TAIZÉ

2010 : Philippines

 

« Une soif de vie en plénitude…
un appel à transformer le monde. »

Du mercredi 3 au dimanche 7 février 2010, a eu lieu à Manille la 5ème rencontre
asiatique de jeunes, étape du "pèlerinage de confiance sur la terre" animé
par la communauté de Taizé.

Le plus grand nombre de jeunes venaient des diverses régions des
Philippines. Avec la participation de nombreuses familles d’accueil, la
rencontre a réuni 6000 personnes, dont 500 jeunes d’autres pays d’Asie et
200 d’Europe et d’Amérique, de différentes confessions.

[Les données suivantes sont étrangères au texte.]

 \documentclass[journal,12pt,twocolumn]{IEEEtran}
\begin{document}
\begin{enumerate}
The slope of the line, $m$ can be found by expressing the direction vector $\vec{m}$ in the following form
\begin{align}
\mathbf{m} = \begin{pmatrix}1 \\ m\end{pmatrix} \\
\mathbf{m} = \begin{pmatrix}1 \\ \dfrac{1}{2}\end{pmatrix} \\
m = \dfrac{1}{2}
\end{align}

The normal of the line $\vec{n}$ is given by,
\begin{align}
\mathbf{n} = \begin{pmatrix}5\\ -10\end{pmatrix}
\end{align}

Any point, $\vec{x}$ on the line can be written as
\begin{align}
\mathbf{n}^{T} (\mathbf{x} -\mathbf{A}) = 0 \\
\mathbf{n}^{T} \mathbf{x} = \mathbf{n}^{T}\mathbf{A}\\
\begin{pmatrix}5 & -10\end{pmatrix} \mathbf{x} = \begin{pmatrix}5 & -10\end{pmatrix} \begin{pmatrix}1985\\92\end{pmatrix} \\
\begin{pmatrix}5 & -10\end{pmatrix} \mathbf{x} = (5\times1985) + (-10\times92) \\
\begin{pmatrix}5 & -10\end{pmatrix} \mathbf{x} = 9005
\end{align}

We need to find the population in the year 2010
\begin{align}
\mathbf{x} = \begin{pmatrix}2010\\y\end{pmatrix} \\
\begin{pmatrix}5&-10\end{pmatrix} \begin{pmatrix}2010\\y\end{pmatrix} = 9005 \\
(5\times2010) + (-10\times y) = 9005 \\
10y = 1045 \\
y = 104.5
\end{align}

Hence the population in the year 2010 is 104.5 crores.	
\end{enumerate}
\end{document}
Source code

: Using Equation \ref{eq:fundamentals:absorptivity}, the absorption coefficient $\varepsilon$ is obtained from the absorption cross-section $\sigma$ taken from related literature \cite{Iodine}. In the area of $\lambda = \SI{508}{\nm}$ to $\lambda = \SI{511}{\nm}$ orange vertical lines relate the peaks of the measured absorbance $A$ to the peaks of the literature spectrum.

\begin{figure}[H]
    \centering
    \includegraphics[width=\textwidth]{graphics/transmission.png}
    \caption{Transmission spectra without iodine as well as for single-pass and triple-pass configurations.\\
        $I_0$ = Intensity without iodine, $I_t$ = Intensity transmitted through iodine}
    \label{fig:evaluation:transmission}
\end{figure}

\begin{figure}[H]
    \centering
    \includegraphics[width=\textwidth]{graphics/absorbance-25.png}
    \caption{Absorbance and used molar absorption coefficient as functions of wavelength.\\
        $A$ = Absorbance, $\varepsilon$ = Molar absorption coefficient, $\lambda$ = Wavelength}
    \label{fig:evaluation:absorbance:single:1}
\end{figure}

Les participants, âgés de 16 à 35 ans, ont été reçus dans les 77 centres
d’accueil des paroisses. Des paroisses catholiques et quelques paroisses non
catholiques ont été partie prenante de cet accueil. De là, les jeunes ont
été dans les familles où ils ont été logés pendant toute la rencontre.

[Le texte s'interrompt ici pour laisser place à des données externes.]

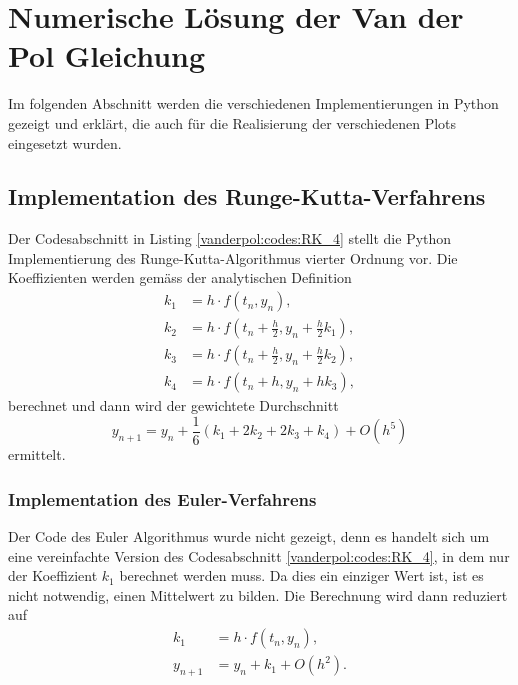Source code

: %
%
%
\section{Numerische Lösung der Van der Pol Gleichung
\label{vanderpol:section:loesung}}
Im folgenden Abschnitt werden die verschiedenen Implementierungen in Python gezeigt und erklärt, die auch für die Realisierung der verschiedenen Plots eingesetzt wurden.
%

\subsection{Implementation des Runge-Kutta-Verfahrens
\label{vanderpol:subsection:rk}}
Der Codesabschnitt in Listing \ref{vanderpol:codes:RK_4} stellt die Python Implementierung des Runge-Kutta-Algorithmus vierter Ordnung vor. Die Koeffizienten werden gemäss der analytischen Definition
%
\begin{align*}
k_1 &= h \cdot f(t_n, y_n),\\
k_2 &= h \cdot f\left(t_n + \frac{h}{2}, y_n + \frac{h}{2} k_1\right), \\
k_3 &= h \cdot f\left(t_n + \frac{h}{2}, y_n + \frac{h}{2} k_2\right), \\
k_4 &= h \cdot f(t_n + h, y_n + h k_3),
\end{align*}
berechnet und dann wird der gewichtete Durchschnitt
\begin{equation}
y_{n+1} = y_n + \frac{1}{6}(k_1 + 2k_2 + 2k_3 + k_4) +O(h^5)
\end{equation}
ermittelt.
\subsubsection{Implementation des Euler-Verfahrens
\label{vanderpol:subsubsection:euler}}
Der Code des Euler Algorithmus wurde nicht gezeigt, denn es handelt sich um eine vereinfachte Version des Codesabschnitt \ref{vanderpol:codes:RK_4}, in dem nur der Koeffizient $k_1$ berechnet werden muss. Da dies ein einziger Wert ist, ist es nicht notwendig, einen Mittelwert zu bilden. Die Berechnung wird dann reduziert auf
\begin{align*}
k_1 &= h \cdot f(t_n, y_n), \\
y_{n+1} &= y_n + k_1 +O(h^2).
\end{align*}

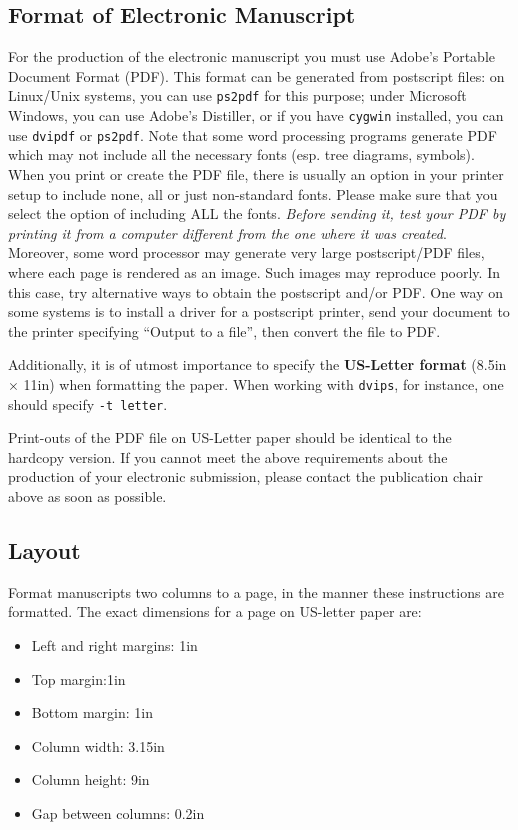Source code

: \documentclass[11pt]{article}
\begin{document}
\subsection{Format of Electronic Manuscript}
\label{sect:pdf}

For the production of the electronic manuscript you must use Adobe's
Portable Document Format (PDF). This format can be generated from
postscript files: on Linux/Unix systems, you can use {\tt ps2pdf} for this
purpose; under Microsoft Windows, you can use Adobe's Distiller, or
if you have {\tt cygwin} installed, you can use {\tt dvipdf} or
{\tt ps2pdf}.  Note
that some word processing programs generate PDF which may not include
all the necessary fonts (esp. tree diagrams, symbols). When you print
or create the PDF file, there is usually an option in your printer
setup to include none, all or just non-standard fonts.  Please make
sure that you select the option of including ALL the fonts.  {\em Before sending it, test your PDF by printing it from a computer different from the one where it was created}. Moreover,
some word processor may generate very large postscript/PDF files,
where each page is rendered as an image. Such images may reproduce
poorly.  In this case, try alternative ways to obtain the postscript
and/or PDF.  One way on some systems is to install a driver for a
postscript printer, send your document to the printer specifying
``Output to a file'', then convert the file to PDF.

Additionally, it is of utmost importance to specify the {\bf US-Letter format} (8.5in $\times$ 11in) when formatting the paper. When working with {\tt dvips}, for instance, one should specify {\tt -t letter}.

Print-outs of the PDF file on US-Letter paper should be identical to the
hardcopy version.  If you cannot meet the above requirements about the
production of your electronic submission, please contact the
publication chair above as soon as possible.


\subsection{Layout}
\label{ssec:layout}

Format manuscripts two columns to a page, in the manner these
instructions are formatted. The exact dimensions for a page on US-letter
paper are:

\begin{itemize}
\item Left and right margins: 1in
\item Top margin:1in
\item Bottom margin: 1in
\item Column width: 3.15in
\item Column height: 9in
\item Gap between columns: 0.2in
\end{itemize}
\end{document}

Trois prières par jour et des rencontres en petits groupes avec des thèmes
basés sur la « Lettre de Chine » écrite par frère Alois ont été les éléments
essentiels du programme. Chaque soir, Frère Alois a donné une méditation
pendant la prière.

Dimanche 7 février à 10 heures, le cardinal G. Rosales, Archevêque de
Manille, a présidé la célébration eucharistique.
La rencontre aux Philippines a été préparée en étroite collaboration avec la
ECY-NSYA, Commission épiscopale pour les jeunes – Secrétariat national pour
l’apostolat de la jeunesse.

Catherine est anglaise, étudiante en médecine. Actuellement, elle fait un
stage à Manille avec le Département de l’O.M.S. pour la survie de l’enfant.
Pendant la rencontre de Manille, elle a envoyé chaque jour des nouvelles des
événements de la journée.

La rencontre au jour le jour

mardi 2 février

Frère Roger a visité la « Smokey Mountain » en 1991, la montagne des déchets de Manille, fumant dans la chaleur d’un dimanche matin. Une montagne si haute et si étendue que, du haut on peut voir à travers les grues du port au-delà jusqu’à l’horizon bleu de la baie de Manille. Et au pied de cette montagne, une petite église en bois est remplie d’enfants et de jeunes qui chantent ensemble « Sapagmamahal », « Naroroon Diyos ang ». Là où est l’amour, Dieu est là. Puis c’est le silence. Et quel silence ! Rompu seulement par les coqs qui chantent et le bruit du trafic au loin. Les jeunes de l’équipe de préparation de Taizé sont accueillis ici avec tant de joie et de générosité. Et plus tard dans la semaine, des pèlerins d’autres régions des Philippines et même au-delà seront aussi accueillis dans cette paroisse du Christ Ressuscité, à Smokey Mountain. Oui, il y a certainement de l’amour ici. Sapagmamahal, Naroroon ang Diyos.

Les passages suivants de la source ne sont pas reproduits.